Jakarta, SAWIT INDONESIA – Komisi Pemberantasan Korupsi (KPK) sudah mengantongi calon tersangka di perkara dugaan korupsi pemberian fasilitas kredit Lembaga Pembiayaan Ekspor Indonesia (LPEI), kendati belum diumumkan secara resmi. Seperti diketahui, kasus tersebut melibatkan sejumlah perusahaan dari mulai sektor nikel hingga sawit. Tiga debitur terindikasi fraud yang sudah ditelaah KPK itu yakni perusahaan berinisial PT PE, PT RII dan PT SMYL. Indikasi kerugian pada tiga korporasi itu terhitung sekitar Rp3,45 triliun.
Secara terperinci, perusahaan berinisial RII diduga telah melakukan korupsi dengan nilai Rp1,8 triliun, SMR sebesar Rp216 miliar, SMU sebesar Rp144 miliar, dan PRS sebesar Rp305 miliar.
Penyidikan KPK ini dilakukan sehari setelah Menteri Keuangan (Menkeu) Sri Mulyani Indrawati melaporkan kasus serupa ke Kejaksaan Agung, Senin (18/3/2024).
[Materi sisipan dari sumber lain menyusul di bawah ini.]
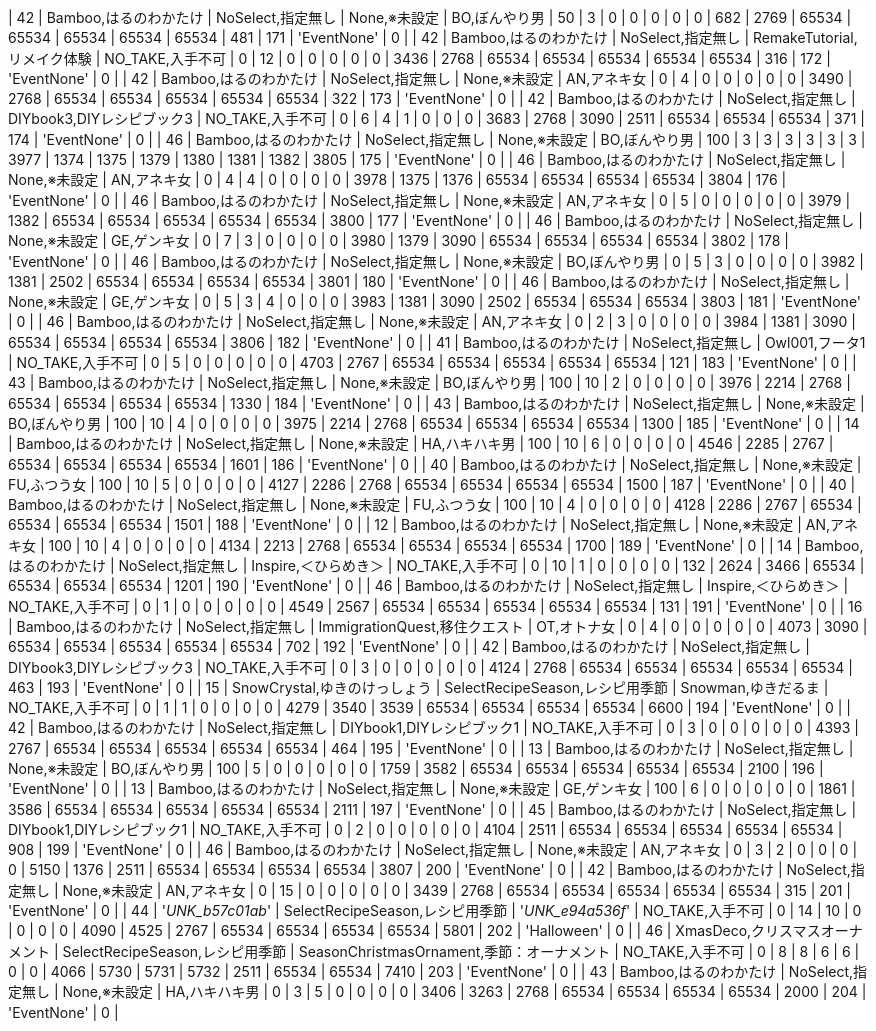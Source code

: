 | 42 | Bamboo,はるのわかたけ | NoSelect,指定無し | None,※未設定 | BO,ぼんやり男 | 50 | 3 | 0 | 0 | 0 | 0 | 0 | 682 | 2769 | 65534 | 65534 | 65534 | 65534 | 65534 | 481 | 171 | 'EventNone' | 0 | 
| 42 | Bamboo,はるのわかたけ | NoSelect,指定無し | RemakeTutorial,リメイク体験 | NO_TAKE,入手不可 | 0 | 12 | 0 | 0 | 0 | 0 | 0 | 3436 | 2768 | 65534 | 65534 | 65534 | 65534 | 65534 | 316 | 172 | 'EventNone' | 0 | 
| 42 | Bamboo,はるのわかたけ | NoSelect,指定無し | None,※未設定 | AN,アネキ女 | 0 | 4 | 0 | 0 | 0 | 0 | 0 | 3490 | 2768 | 65534 | 65534 | 65534 | 65534 | 65534 | 322 | 173 | 'EventNone' | 0 | 
| 42 | Bamboo,はるのわかたけ | NoSelect,指定無し | DIYbook3,DIYレシピブック3 | NO_TAKE,入手不可 | 0 | 6 | 4 | 1 | 0 | 0 | 0 | 3683 | 2768 | 3090 | 2511 | 65534 | 65534 | 65534 | 371 | 174 | 'EventNone' | 0 | 
| 46 | Bamboo,はるのわかたけ | NoSelect,指定無し | None,※未設定 | BO,ぼんやり男 | 100 | 3 | 3 | 3 | 3 | 3 | 3 | 3977 | 1374 | 1375 | 1379 | 1380 | 1381 | 1382 | 3805 | 175 | 'EventNone' | 0 | 
| 46 | Bamboo,はるのわかたけ | NoSelect,指定無し | None,※未設定 | AN,アネキ女 | 0 | 4 | 4 | 0 | 0 | 0 | 0 | 3978 | 1375 | 1376 | 65534 | 65534 | 65534 | 65534 | 3804 | 176 | 'EventNone' | 0 | 
| 46 | Bamboo,はるのわかたけ | NoSelect,指定無し | None,※未設定 | AN,アネキ女 | 0 | 5 | 0 | 0 | 0 | 0 | 0 | 3979 | 1382 | 65534 | 65534 | 65534 | 65534 | 65534 | 3800 | 177 | 'EventNone' | 0 | 
| 46 | Bamboo,はるのわかたけ | NoSelect,指定無し | None,※未設定 | GE,ゲンキ女 | 0 | 7 | 3 | 0 | 0 | 0 | 0 | 3980 | 1379 | 3090 | 65534 | 65534 | 65534 | 65534 | 3802 | 178 | 'EventNone' | 0 | 
| 46 | Bamboo,はるのわかたけ | NoSelect,指定無し | None,※未設定 | BO,ぼんやり男 | 0 | 5 | 3 | 0 | 0 | 0 | 0 | 3982 | 1381 | 2502 | 65534 | 65534 | 65534 | 65534 | 3801 | 180 | 'EventNone' | 0 | 
| 46 | Bamboo,はるのわかたけ | NoSelect,指定無し | None,※未設定 | GE,ゲンキ女 | 0 | 5 | 3 | 4 | 0 | 0 | 0 | 3983 | 1381 | 3090 | 2502 | 65534 | 65534 | 65534 | 3803 | 181 | 'EventNone' | 0 | 
| 46 | Bamboo,はるのわかたけ | NoSelect,指定無し | None,※未設定 | AN,アネキ女 | 0 | 2 | 3 | 0 | 0 | 0 | 0 | 3984 | 1381 | 3090 | 65534 | 65534 | 65534 | 65534 | 3806 | 182 | 'EventNone' | 0 | 
| 41 | Bamboo,はるのわかたけ | NoSelect,指定無し | Owl001,フータ1 | NO_TAKE,入手不可 | 0 | 5 | 0 | 0 | 0 | 0 | 0 | 4703 | 2767 | 65534 | 65534 | 65534 | 65534 | 65534 | 121 | 183 | 'EventNone' | 0 | 
| 43 | Bamboo,はるのわかたけ | NoSelect,指定無し | None,※未設定 | BO,ぼんやり男 | 100 | 10 | 2 | 0 | 0 | 0 | 0 | 3976 | 2214 | 2768 | 65534 | 65534 | 65534 | 65534 | 1330 | 184 | 'EventNone' | 0 | 
| 43 | Bamboo,はるのわかたけ | NoSelect,指定無し | None,※未設定 | BO,ぼんやり男 | 100 | 10 | 4 | 0 | 0 | 0 | 0 | 3975 | 2214 | 2768 | 65534 | 65534 | 65534 | 65534 | 1300 | 185 | 'EventNone' | 0 | 
| 14 | Bamboo,はるのわかたけ | NoSelect,指定無し | None,※未設定 | HA,ハキハキ男 | 100 | 10 | 6 | 0 | 0 | 0 | 0 | 4546 | 2285 | 2767 | 65534 | 65534 | 65534 | 65534 | 1601 | 186 | 'EventNone' | 0 | 
| 40 | Bamboo,はるのわかたけ | NoSelect,指定無し | None,※未設定 | FU,ふつう女 | 100 | 10 | 5 | 0 | 0 | 0 | 0 | 4127 | 2286 | 2768 | 65534 | 65534 | 65534 | 65534 | 1500 | 187 | 'EventNone' | 0 | 
| 40 | Bamboo,はるのわかたけ | NoSelect,指定無し | None,※未設定 | FU,ふつう女 | 100 | 10 | 4 | 0 | 0 | 0 | 0 | 4128 | 2286 | 2767 | 65534 | 65534 | 65534 | 65534 | 1501 | 188 | 'EventNone' | 0 | 
| 12 | Bamboo,はるのわかたけ | NoSelect,指定無し | None,※未設定 | AN,アネキ女 | 100 | 10 | 4 | 0 | 0 | 0 | 0 | 4134 | 2213 | 2768 | 65534 | 65534 | 65534 | 65534 | 1700 | 189 | 'EventNone' | 0 | 
| 14 | Bamboo,はるのわかたけ | NoSelect,指定無し | Inspire,＜ひらめき＞ | NO_TAKE,入手不可 | 0 | 10 | 1 | 0 | 0 | 0 | 0 | 132 | 2624 | 3466 | 65534 | 65534 | 65534 | 65534 | 1201 | 190 | 'EventNone' | 0 | 
| 46 | Bamboo,はるのわかたけ | NoSelect,指定無し | Inspire,＜ひらめき＞ | NO_TAKE,入手不可 | 0 | 1 | 0 | 0 | 0 | 0 | 0 | 4549 | 2567 | 65534 | 65534 | 65534 | 65534 | 65534 | 131 | 191 | 'EventNone' | 0 | 
| 16 | Bamboo,はるのわかたけ | NoSelect,指定無し | ImmigrationQuest,移住クエスト | OT,オトナ女 | 0 | 4 | 0 | 0 | 0 | 0 | 0 | 4073 | 3090 | 65534 | 65534 | 65534 | 65534 | 65534 | 702 | 192 | 'EventNone' | 0 | 
| 42 | Bamboo,はるのわかたけ | NoSelect,指定無し | DIYbook3,DIYレシピブック3 | NO_TAKE,入手不可 | 0 | 3 | 0 | 0 | 0 | 0 | 0 | 4124 | 2768 | 65534 | 65534 | 65534 | 65534 | 65534 | 463 | 193 | 'EventNone' | 0 | 
| 15 | SnowCrystal,ゆきのけっしょう | SelectRecipeSeason,レシピ用季節 | Snowman,ゆきだるま | NO_TAKE,入手不可 | 0 | 1 | 1 | 0 | 0 | 0 | 0 | 4279 | 3540 | 3539 | 65534 | 65534 | 65534 | 65534 | 6600 | 194 | 'EventNone' | 0 | 
| 42 | Bamboo,はるのわかたけ | NoSelect,指定無し | DIYbook1,DIYレシピブック1 | NO_TAKE,入手不可 | 0 | 3 | 0 | 0 | 0 | 0 | 0 | 4393 | 2767 | 65534 | 65534 | 65534 | 65534 | 65534 | 464 | 195 | 'EventNone' | 0 | 
| 13 | Bamboo,はるのわかたけ | NoSelect,指定無し | None,※未設定 | BO,ぼんやり男 | 100 | 5 | 0 | 0 | 0 | 0 | 0 | 1759 | 3582 | 65534 | 65534 | 65534 | 65534 | 65534 | 2100 | 196 | 'EventNone' | 0 | 
| 13 | Bamboo,はるのわかたけ | NoSelect,指定無し | None,※未設定 | GE,ゲンキ女 | 100 | 6 | 0 | 0 | 0 | 0 | 0 | 1861 | 3586 | 65534 | 65534 | 65534 | 65534 | 65534 | 2111 | 197 | 'EventNone' | 0 | 
| 45 | Bamboo,はるのわかたけ | NoSelect,指定無し | DIYbook1,DIYレシピブック1 | NO_TAKE,入手不可 | 0 | 2 | 0 | 0 | 0 | 0 | 0 | 4104 | 2511 | 65534 | 65534 | 65534 | 65534 | 65534 | 908 | 199 | 'EventNone' | 0 | 
| 46 | Bamboo,はるのわかたけ | NoSelect,指定無し | None,※未設定 | AN,アネキ女 | 0 | 3 | 2 | 0 | 0 | 0 | 0 | 5150 | 1376 | 2511 | 65534 | 65534 | 65534 | 65534 | 3807 | 200 | 'EventNone' | 0 | 
| 42 | Bamboo,はるのわかたけ | NoSelect,指定無し | None,※未設定 | AN,アネキ女 | 0 | 15 | 0 | 0 | 0 | 0 | 0 | 3439 | 2768 | 65534 | 65534 | 65534 | 65534 | 65534 | 315 | 201 | 'EventNone' | 0 | 
| 44 | '_UNK_b57c01ab_' | SelectRecipeSeason,レシピ用季節 | '_UNK_e94a536f_' | NO_TAKE,入手不可 | 0 | 14 | 10 | 0 | 0 | 0 | 0 | 4090 | 4525 | 2767 | 65534 | 65534 | 65534 | 65534 | 5801 | 202 | 'Halloween' | 0 | 
| 46 | XmasDeco,クリスマスオーナメント | SelectRecipeSeason,レシピ用季節 | SeasonChristmasOrnament,季節：オーナメント | NO_TAKE,入手不可 | 0 | 8 | 8 | 6 | 6 | 0 | 0 | 4066 | 5730 | 5731 | 5732 | 2511 | 65534 | 65534 | 7410 | 203 | 'EventNone' | 0 | 
| 43 | Bamboo,はるのわかたけ | NoSelect,指定無し | None,※未設定 | HA,ハキハキ男 | 0 | 3 | 5 | 0 | 0 | 0 | 0 | 3406 | 3263 | 2768 | 65534 | 65534 | 65534 | 65534 | 2000 | 204 | 'EventNone' | 0 | 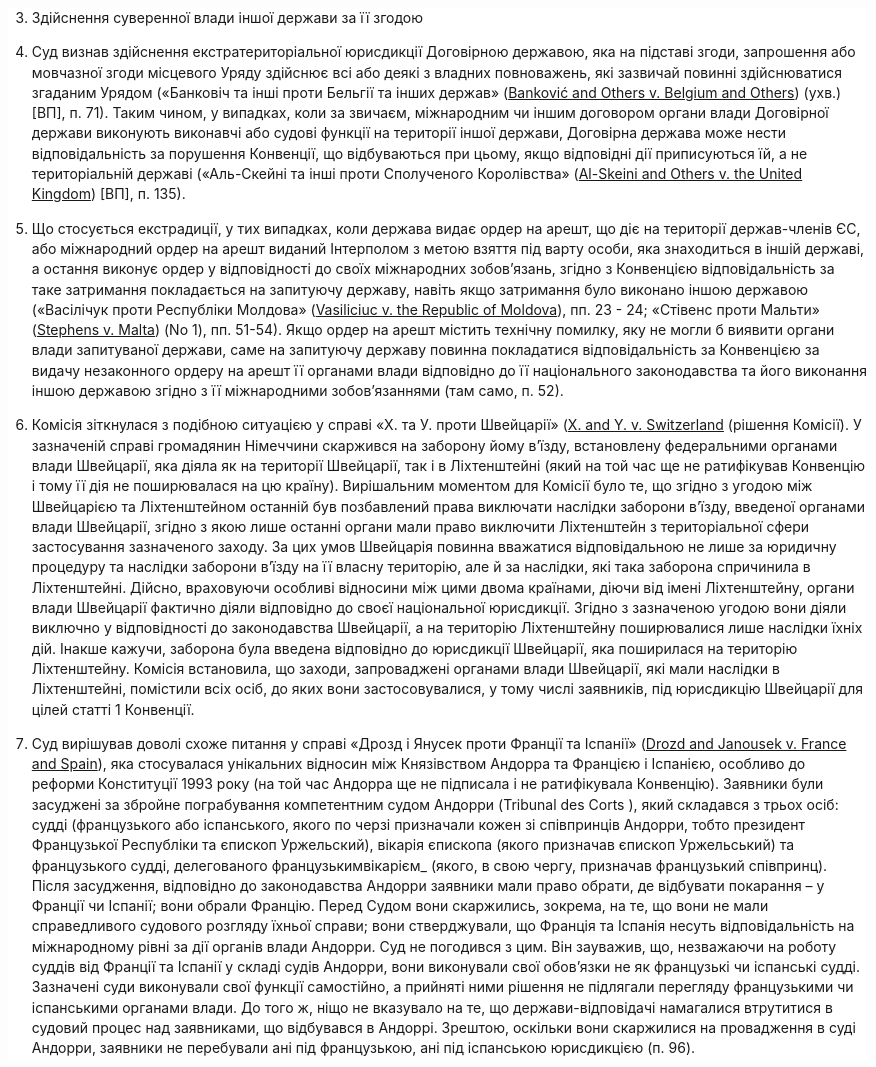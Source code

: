3. Здійснення суверенної влади іншої держави за її згодою

1.  Суд визнав здійснення екстратериторіальної юрисдикції Договірною державою, яка на підставі згоди, запрошення або мовчазної згоди місцевого Уряду здійснює всі або деякі з владних повноважень, які зазвичай повинні здійснюватися згаданим Урядом \(«Банковіч та інші проти Бельгії та інших держав» \([Banković and Others v. Belgium and Others](http://hudoc.echr.coe.int/eng?i=001-22099)\) \(ухв.\) \[ВП\], п. 71\). Таким чином, у випадках, коли за звичаєм, міжнародним чи іншим договором органи влади Договірної держави виконують виконавчі або судові функції на території іншої держави, Договірна держава може нести відповідальність за порушення Конвенції, що відбуваються при цьому, якщо відповідні дії приписуються їй, а не територіальній державі \(«Аль-Скейні та інші проти Сполученого Королівства» \([Al-Skeini and Others v. the United Kingdom](https://github.com/EducationalEra/hrights/tree/074987dc9b7a25cbe07b11db60eef1e48a6109fb/3/%28http:/hudoc.echr.coe.int/eng?i=001-105606%29/README.md)\) \[ВП\], п. 135\).
2.  Що стосується екстрадиції, у тих випадках, коли держава видає ордер на арешт, що діє на території держав-членів ЄС, або міжнародний ордер на арешт виданий Інтерполом з метою взяття під варту особи, яка знаходиться в іншій державі, а остання виконує ордер у відповідності до своїх міжнародних зобов’язань, згідно з Конвенцією відповідальність за таке затримання покладається на запитуючу державу, навіть якщо затримання було виконано іншою державою \(«Васілічук проти Республіки Молдова» \([Vasiliciuc v. the Republic of Moldova](http://hudoc.echr.coe.int/eng?i=001-173256)\), пп. 23 - 24; «Стівенс проти Мальти» \([Stephens v. Malta](http://hudoc.echr.coe.int/eng?i=001-92351)\) \(No 1\), пп. 51-54\). Якщо ордер на арешт містить технічну помилку, яку не могли б виявити органи влади запитуваної держави, саме на запитуючу державу повинна покладатися відповідальність за Конвенцією за видачу незаконного ордеру на арешт її органами влади відповідно до її національного законодавства та його виконання іншою державою згідно з її міжнародними зобов’язаннями \(там само, п. 52\).
3.  Комісія зіткнулася з подібною ситуацією у справі «Х. та У. проти Швейцарії» \([X. and Y. v. Switzerland](http://hudoc.echr.coe.int/eng?i=001-74512) \(рішення Комісії\). У зазначеній справі громадянин Німеччини скаржився на заборону йому в’їзду, встановлену федеральними органами влади Швейцарії, яка діяла як на території Швейцарії, так і в Ліхтенштейні \(який на той час ще не ратифікував Конвенцію і тому її дія не поширювалася на цю країну\). Вирішальним моментом для Комісії було те, що згідно з угодою між Швейцарією та Ліхтенштейном останній був позбавлений права виключати наслідки заборони в’їзду, введеної органами влади Швейцарії, згідно з якою лише останні органи мали право виключити Ліхтенштейн з територіальної сфери застосування зазначеного заходу. За цих умов Швейцарія повинна вважатися відповідальною не лише за юридичну процедуру та наслідки заборони в’їзду на її власну територію, але й за наслідки, які така заборона спричинила в Ліхтенштейні. Дійсно, враховуючи особливі відносини між цими двома країнами, діючи від імені Ліхтенштейну, органи влади Швейцарії фактично діяли відповідно до своєї національної юрисдикції. Згідно з зазначеною угодою вони діяли виключно у відповідності до законодавства Швейцарії, а на територію Ліхтенштейну поширювалися лише наслідки їхніх дій. Інакше кажучи, заборона була введена відповідно до юрисдикції Швейцарії, яка поширилася на територію Ліхтенштейну. Комісія встановила, що заходи, запроваджені органами влади Швейцарії, які мали наслідки в Ліхтенштейні, помістили всіх осіб, до яких вони застосовувалися, у тому числі заявників, під юрисдикцію Швейцарії для цілей статті 1 Конвенції.
4.  Суд вирішував доволі схоже питання у справі «Дрозд і Янусек проти Франції та Іспанії» \([Drozd and Janousek v. France and Spain](http://hudoc.echr.coe.int/eng?i=001-57774)\), яка стосувалася унікальних відносин між Князівством Андорра та Францією і Іспанією, особливо до реформи Конституції 1993 року \(на той час Андорра ще не підписала і не ратифікувала Конвенцію\). Заявники були засуджені за збройне пограбування компетентним судом Андорри \(Tribunal des Corts \), який складався з трьох осіб: судді \(французького або іспанського, якого по черзі призначали кожен зі співпринців Андорри, тобто президент Французької Республіки та єпископ Уржельский\), вікарія єпископа \(якого призначав єпископ Уржельський\) та французького судді, делегованого французькимвікарієм\_ \(якого, в свою чергу, призначав французький співпринц\). Після засудження, відповідно до законодавства Андорри заявники мали право обрати, де відбувати покарання – у Франції чи Іспанії; вони обрали Францію. Перед Судом вони скаржились, зокрема, на те, що вони не мали справедливого судового розгляду їхньої справи; вони стверджували, що Франція та Іспанія несуть відповідальність на міжнародному рівні за дії органів влади Андорри. Суд не погодився з цим. Він зауважив, що, незважаючи на роботу суддів від Франції та Іспанії у складі судів Андорри, вони виконували свої обов’язки не як французькі чи іспанські судді. Зазначені суди виконували свої функції самостійно, а прийняті ними рішення не підлягали перегляду французькими чи іспанськими органами влади. До того ж, ніщо не вказувало на те, що держави-відповідачі намагалися втрутитися в судовий процес над заявниками, що відбувався в Андоррі. Зрештою, оскільки вони скаржилися на провадження в суді Андорри, заявники не перебували ані під французькою, ані під іспанською юрисдикцією \(п. 96\).
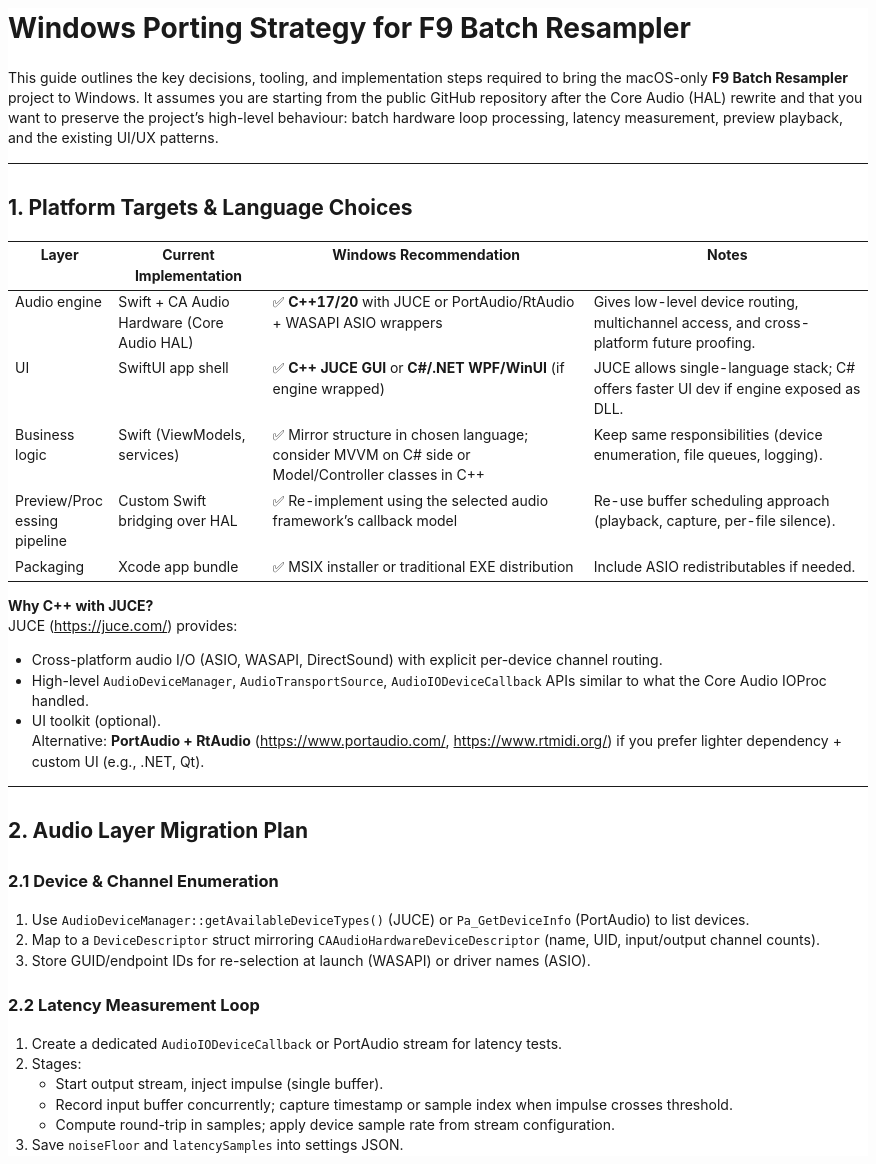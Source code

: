 # Windows Porting Strategy for F9 Batch Resampler

This guide outlines the key decisions, tooling, and implementation steps required to bring the macOS-only **F9 Batch Resampler** project to Windows. It assumes you are starting from the public GitHub repository after the Core Audio (HAL) rewrite and that you want to preserve the project’s high-level behaviour: batch hardware loop processing, latency measurement, preview playback, and the existing UI/UX patterns.

---

## 1. Platform Targets & Language Choices

| Layer | Current Implementation | Windows Recommendation | Notes |
|-------|------------------------|------------------------|-------|
| Audio engine | Swift + CA Audio Hardware (Core Audio HAL) | ✅ **C++17/20** with JUCE or PortAudio/RtAudio + WASAPI ASIO wrappers | Gives low-level device routing, multichannel access, and cross-platform future proofing. |
| UI | SwiftUI app shell | ✅ **C++ JUCE GUI** or **C#/.NET WPF/WinUI** (if engine wrapped) | JUCE allows single-language stack; C# offers faster UI dev if engine exposed as DLL. |
| Business logic | Swift (ViewModels, services) | ✅ Mirror structure in chosen language; consider MVVM on C# side or Model/Controller classes in C++ | Keep same responsibilities (device enumeration, file queues, logging). |
| Preview/Processing pipeline | Custom Swift bridging over HAL | ✅ Re-implement using the selected audio framework’s callback model | Re-use buffer scheduling approach (playback, capture, per-file silence). |
| Packaging | Xcode app bundle | ✅ MSIX installer or traditional EXE distribution | Include ASIO redistributables if needed. |

**Why C++ with JUCE?**  
JUCE (https://juce.com/) provides:
- Cross-platform audio I/O (ASIO, WASAPI, DirectSound) with explicit per-device channel routing.
- High-level `AudioDeviceManager`, `AudioTransportSource`, `AudioIODeviceCallback` APIs similar to what the Core Audio IOProc handled.
- UI toolkit (optional).  
Alternative: **PortAudio + RtAudio** (https://www.portaudio.com/, https://www.rtmidi.org/) if you prefer lighter dependency + custom UI (e.g., .NET, Qt).

---

## 2. Audio Layer Migration Plan

### 2.1 Device & Channel Enumeration
1. Use `AudioDeviceManager::getAvailableDeviceTypes()` (JUCE) or `Pa_GetDeviceInfo` (PortAudio) to list devices.
2. Map to a `DeviceDescriptor` struct mirroring `CAAudioHardwareDeviceDescriptor` (name, UID, input/output channel counts).
3. Store GUID/endpoint IDs for re-selection at launch (WASAPI) or driver names (ASIO).

### 2.2 Latency Measurement Loop
1. Create a dedicated `AudioIODeviceCallback` or PortAudio stream for latency tests.
2. Stages:
   - Start output stream, inject impulse (single buffer).
   - Record input buffer concurrently; capture timestamp or sample index when impulse crosses threshold.
   - Compute round-trip in samples; apply device sample rate from stream configuration.
3. Save `noiseFloor` and `latencySamples` into settings JSON.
Pihak KPK menyebut sudah melakukan penyelidikan atas kasus tersebut sebelum Menkeu memberikan laporan ke Kejagung.
“Calon [tersangka] ada. Enggak usah saya sebutkan,” ujar Wakil Ketua KPK Alexander Marwata pada konferensi pers penyidikan kasus LPEI di Gedung Merah Putih KPK, Jakarta, dikutip Rabu (20/3/2024).
Di sisi lain, penyidik KPK pun sudah meminta klarifikasi sejumlah pihak terkait sebelum kasus itu resmi naik penyidikan kemarin, Selasa (19/3/2024). Permintaan klarifikasi dilakukan termasuk pada pihak pelapor kasus itu, yang enggan diungkap identitasnya oleh KPK.
Laporan itu pun disebut diterima KPK pada 10 Mei 2023. Laporan itu lalu naik ke tahap penyelidikan pada 13 Februari 2024. Lembaga antirasuah itu pun enggan menjelaskan apabila sebelumnya sudah ada koordinasi dengan pihak Kementerian Keuangan (Kemenkeu) mengenai kasus tersebut, sebelum adanya pelaporan ke Kejagung.
“KPK menerima laporan 10 Mei 2023, siapa itu, apakah Kemenkeu, kami tidak perlu menyampaikan,” ujar Wakil Ketua KPK Nurul Ghufron dalam kesempatan yang sama.
Ghufron lalu menjelaskan, langkah pihaknya untuk menaikkan perkara LPEI ke penyidikan sehari setelah laporan Menkeu ke Kejagung guna mencegah duplikasi proses hukum maupun kerja-kerja penegak hukum di dua lembaga menjadi berulang (redundant) untuk obyek-obyek yang sama.
Meski demikian, dia membuka kemungkinan bisa jadi obyek kasus yang kini sudah ditangani KPK pada penyidikan berbeda dengan yang diterima laporannya oleh Kejagung, maupun sebaliknya.
“Mungkin [obyek kasus] ada yang sama, siapa tahu mungkin tidak ada yang sama. Kalau ada yang tidak sama, maka kemudian tetap kemudian bisa jalan. Tetap kami berkoordinasi dan saling bertukar alat bukti bahkan,” tuturnya.